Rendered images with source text
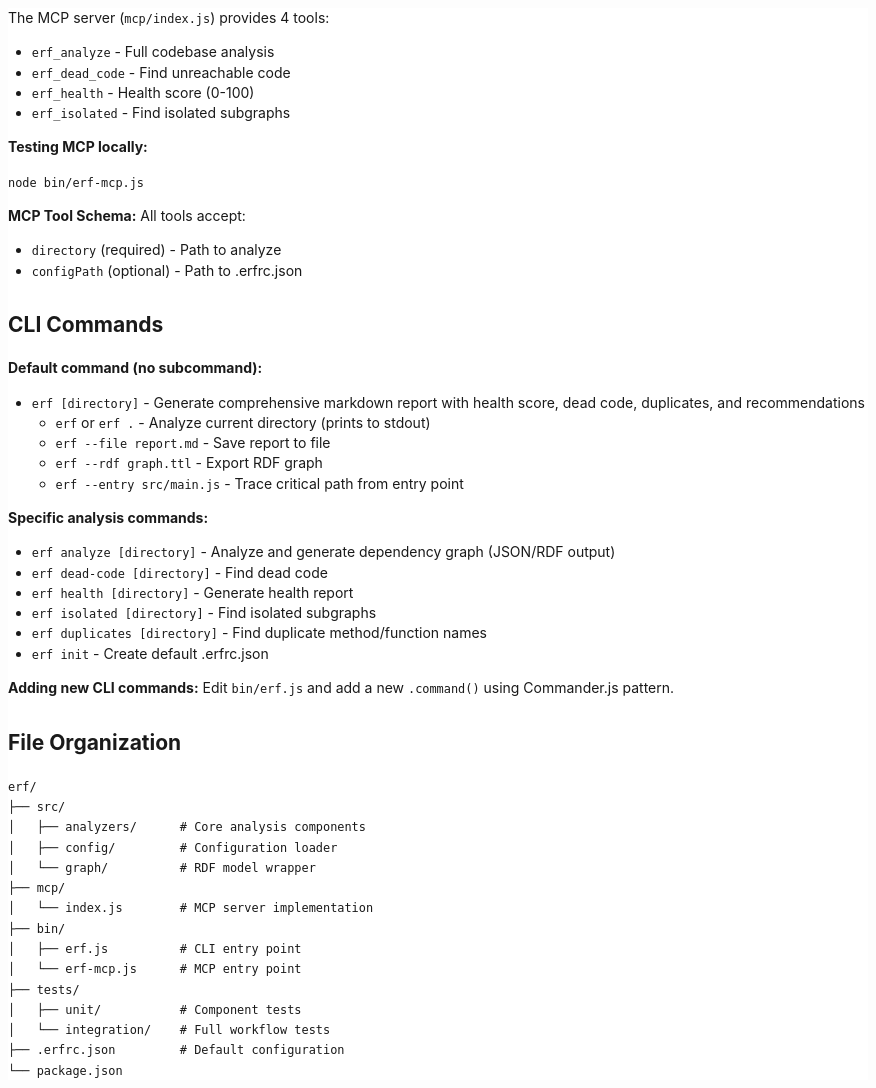 The MCP server (`mcp/index.js`) provides 4 tools:

- `erf_analyze` - Full codebase analysis
- `erf_dead_code` - Find unreachable code
- `erf_health` - Health score (0-100)
- `erf_isolated` - Find isolated subgraphs

**Testing MCP locally:**
```bash
node bin/erf-mcp.js
```

**MCP Tool Schema:**
All tools accept:
- `directory` (required) - Path to analyze
- `configPath` (optional) - Path to .erfrc.json

## CLI Commands

**Default command (no subcommand):**
- `erf [directory]` - Generate comprehensive markdown report with health score, dead code, duplicates, and recommendations
  - `erf` or `erf .` - Analyze current directory (prints to stdout)
  - `erf --file report.md` - Save report to file
  - `erf --rdf graph.ttl` - Export RDF graph
  - `erf --entry src/main.js` - Trace critical path from entry point

**Specific analysis commands:**
- `erf analyze [directory]` - Analyze and generate dependency graph (JSON/RDF output)
- `erf dead-code [directory]` - Find dead code
- `erf health [directory]` - Generate health report
- `erf isolated [directory]` - Find isolated subgraphs
- `erf duplicates [directory]` - Find duplicate method/function names
- `erf init` - Create default .erfrc.json

**Adding new CLI commands:**
Edit `bin/erf.js` and add a new `.command()` using Commander.js pattern.

## File Organization

```
erf/
├── src/
│   ├── analyzers/      # Core analysis components
│   ├── config/         # Configuration loader
│   └── graph/          # RDF model wrapper
├── mcp/
│   └── index.js        # MCP server implementation
├── bin/
│   ├── erf.js          # CLI entry point
│   └── erf-mcp.js      # MCP entry point
├── tests/
│   ├── unit/           # Component tests
│   └── integration/    # Full workflow tests
├── .erfrc.json         # Default configuration
└── package.json
```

WHAT IS REQUIRED → The lines from the top of the data above through the one holding "Generate health report" are to be repeated exactly, and only those, with no pictures.

THE COMPLETED TASK →
 The MCP server (`mcp/index.js`) provides 4 tools:

- `erf_analyze` - Full codebase analysis
- `erf_dead_code` - Find unreachable code
- `erf_health` - Health score (0-100)
- `erf_isolated` - Find isolated subgraphs

**Testing MCP locally:**
```bash
node bin/erf-mcp.js
```

**MCP Tool Schema:**
All tools accept:
- `directory` (required) - Path to analyze
- `configPath` (optional) - Path to .erfrc.json

## CLI Commands

**Default command (no subcommand):**
- `erf [directory]` - Generate comprehensive markdown report with health score, dead code, duplicates, and recommendations
  - `erf` or `erf .` - Analyze current directory (prints to stdout)
  - `erf --file report.md` - Save report to file
  - `erf --rdf graph.ttl` - Export RDF graph
  - `erf --entry src/main.js` - Trace critical path from entry point

**Specific analysis commands:**
- `erf analyze [directory]` - Analyze and generate dependency graph (JSON/RDF output)
- `erf dead-code [directory]` - Find dead code
- `erf health [directory]` - Generate health report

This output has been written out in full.